# Exercise instructions
Could you please find each line in the records that contains the word "makeText" and copy it?

Stored data:
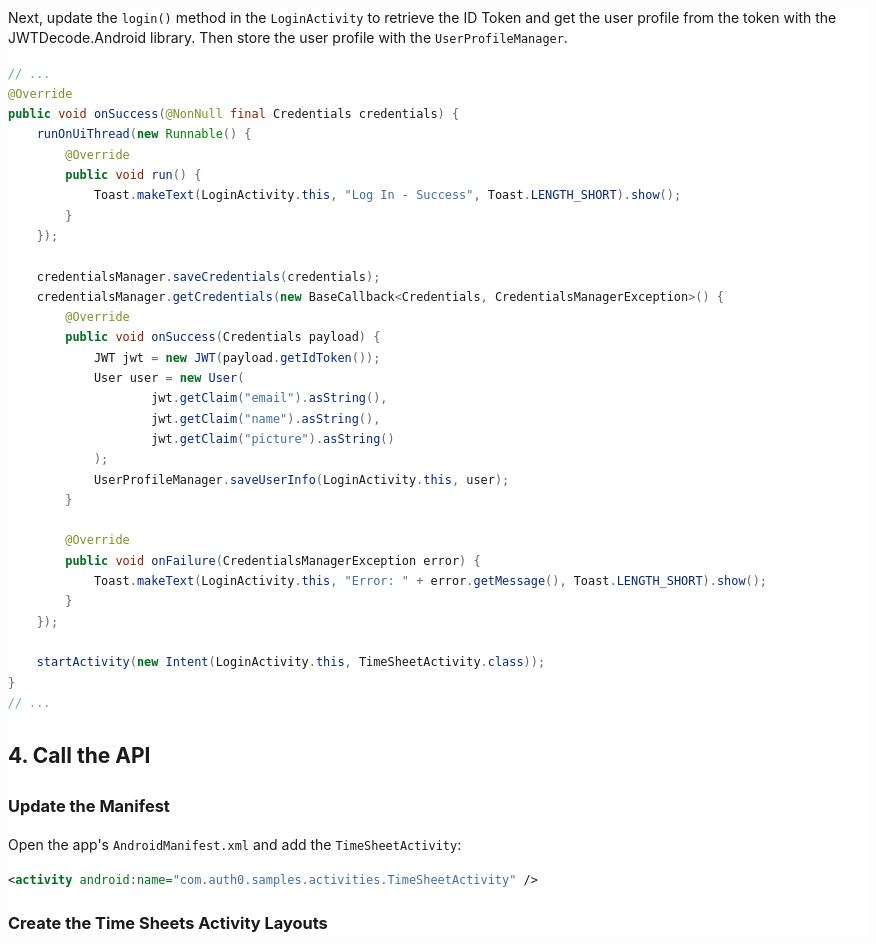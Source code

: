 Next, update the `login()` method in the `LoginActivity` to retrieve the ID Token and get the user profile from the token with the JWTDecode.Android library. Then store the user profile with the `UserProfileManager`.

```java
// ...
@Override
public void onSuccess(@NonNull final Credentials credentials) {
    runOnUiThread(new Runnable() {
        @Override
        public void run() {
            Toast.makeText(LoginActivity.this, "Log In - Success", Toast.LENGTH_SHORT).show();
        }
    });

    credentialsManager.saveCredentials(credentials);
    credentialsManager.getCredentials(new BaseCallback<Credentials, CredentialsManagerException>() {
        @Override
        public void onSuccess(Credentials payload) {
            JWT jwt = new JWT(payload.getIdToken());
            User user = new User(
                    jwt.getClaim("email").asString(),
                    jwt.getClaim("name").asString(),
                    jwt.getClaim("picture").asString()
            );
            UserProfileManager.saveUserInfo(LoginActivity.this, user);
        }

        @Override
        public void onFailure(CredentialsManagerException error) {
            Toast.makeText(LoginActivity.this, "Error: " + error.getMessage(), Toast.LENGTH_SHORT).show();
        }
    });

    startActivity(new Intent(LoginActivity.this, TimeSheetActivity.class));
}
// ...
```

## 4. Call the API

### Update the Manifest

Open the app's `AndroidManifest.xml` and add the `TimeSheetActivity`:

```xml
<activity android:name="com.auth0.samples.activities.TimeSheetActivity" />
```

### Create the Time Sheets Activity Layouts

# Result of the task
            Toast.makeText(LoginActivity.this, "Log In - Success", Toast.LENGTH_SHORT).show();
            Toast.makeText(LoginActivity.this, "Error: " + error.getMessage(), Toast.LENGTH_SHORT).show();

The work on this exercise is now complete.